Mikel Arteta is Arsenal's new manager, at last. After days of wrangling, Arsenal confirmed his appointment on Friday on a contract through 2023. Whether he is a good appointment only results will tell, but he is at least an interesting one, a bold one even–although the shambolic nature of his appointment makes clear the size of the task now facing him.
It’s a risk, of course, to appoint somebody with no frontline managerial experience–although you suspect it’s one most at Arsenal wish they’d made in the summer of 2018, rather than wasting time and exhausting patience with the appointment of Unai Emery. Arteta was the frontrunner then to replace Arsene Wenger only for the board to plump for the more experienced option.
Arteta has been prominent as a No. 2 at Manchester City over the past three years, even if his most public appearances tend to be as the punching bag Pep Guardiola berates when things go wrong on the pitch. Three years at City, the last two with great success, though, must have helped hone his talents, and his reputation is as somebody who is a lot more than a yes-man who puts out the cones.
Leroy Sane, in particular, has been clear in his gratitude and respect for a coach he believes has improved him. The 37-year-old from San Sebastian was one of those players who always seemed to be a coach-in-waiting. In his time as midfielder at Arsenal other players would jokingly refer to him as “Coach” because of his studiousness and air of authority.
As long ago as 2014, when he still had two years of his playing career left to run, he gave a magazine interview in which he set out how a "Mikel Arteta FC" would conduct itself.
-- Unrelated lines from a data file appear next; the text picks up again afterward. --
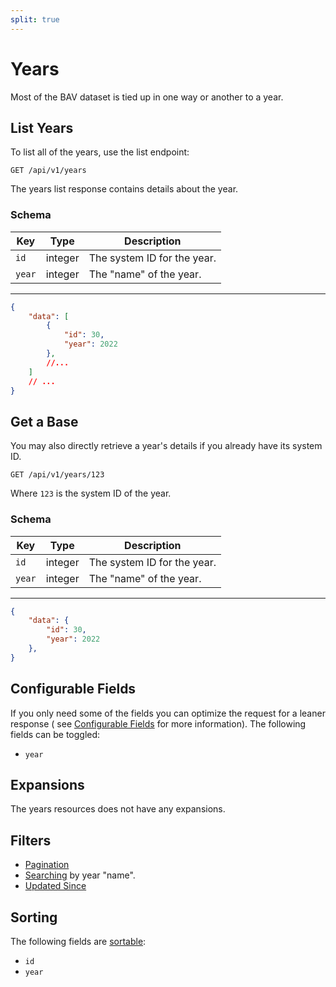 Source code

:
```yaml
---
split: true
---
```


# Years

Most of the BAV dataset is tied up in one way or another to a year.

## List Years

To list all of the years, use the list endpoint:

```http request
GET /api/v1/years
```

The years list response contains details about the year.

### Schema

| Key | Type | Description |
| --- | ---- | ----------- |
| `id` | integer | The system ID for the year. |
| `year` | integer | The "name" of the year. |

---

```json
{
    "data": [
        {
            "id": 30,
            "year": 2022
        },
        //...
    ]
    // ...
}
```

## Get a Base

You may also directly retrieve a year's details if you already have its system ID.

```http request
GET /api/v1/years/123
```

Where `123` is the system ID of the year.

### Schema

| Key | Type | Description |
| --- | ---- | ----------- |
| `id` | integer | The system ID for the year. |
| `year` | integer | The "name" of the year. |
---

```json
{
    "data": {
        "id": 30,
        "year": 2022
    },
}
```

## Configurable Fields

If you only need some of the fields you can optimize the request for a leaner response (
see [Configurable Fields](../customizing/fields.md) for more information). The following fields can be toggled:

- `year`

## Expansions

The years resources does not have any expansions.

## Filters

- [Pagination](../pagination.md)
- [Searching](../customizing/filters.md) by year "name".
- [Updated Since](../customizing/filters.md)

## Sorting

The following fields are [sortable](../customizing/filters.md):

- `id`
- `year`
The following year, he began assisting Arsene Wenger in training sessions. Wenger and Guardiola have both said they are convinced Arteta will make a fine coach.
Much has been made of Arteta’s inexperience, but he has served a three-year apprenticeship under arguably the greatest coach of modern times. Of course it is a risk, but any appointment is a risk. Even in this age of superclubs, only four managers have ever won the English league title with two different teams. A manager who was successful at one club may simply not fit another.
Far more important is whether there is reason to believe Arteta has the vision to reshape a club that has slid alarmingly of late, to the point when it seems generous even to refer to it as one of the Big Six anymore. It may be that nobody is a fit for this Arsenal.
Arteta is intelligent, thoughtful and has been thinking of his great plan for at least five years. He has references from the best. Nothing is certain in football, but he appears as well-equipped for coaching as anybody could be. He is young and ambitious. He should have energy and perhaps the drive to turn Arsenal around. The problem is that Arsenal is sinking fast.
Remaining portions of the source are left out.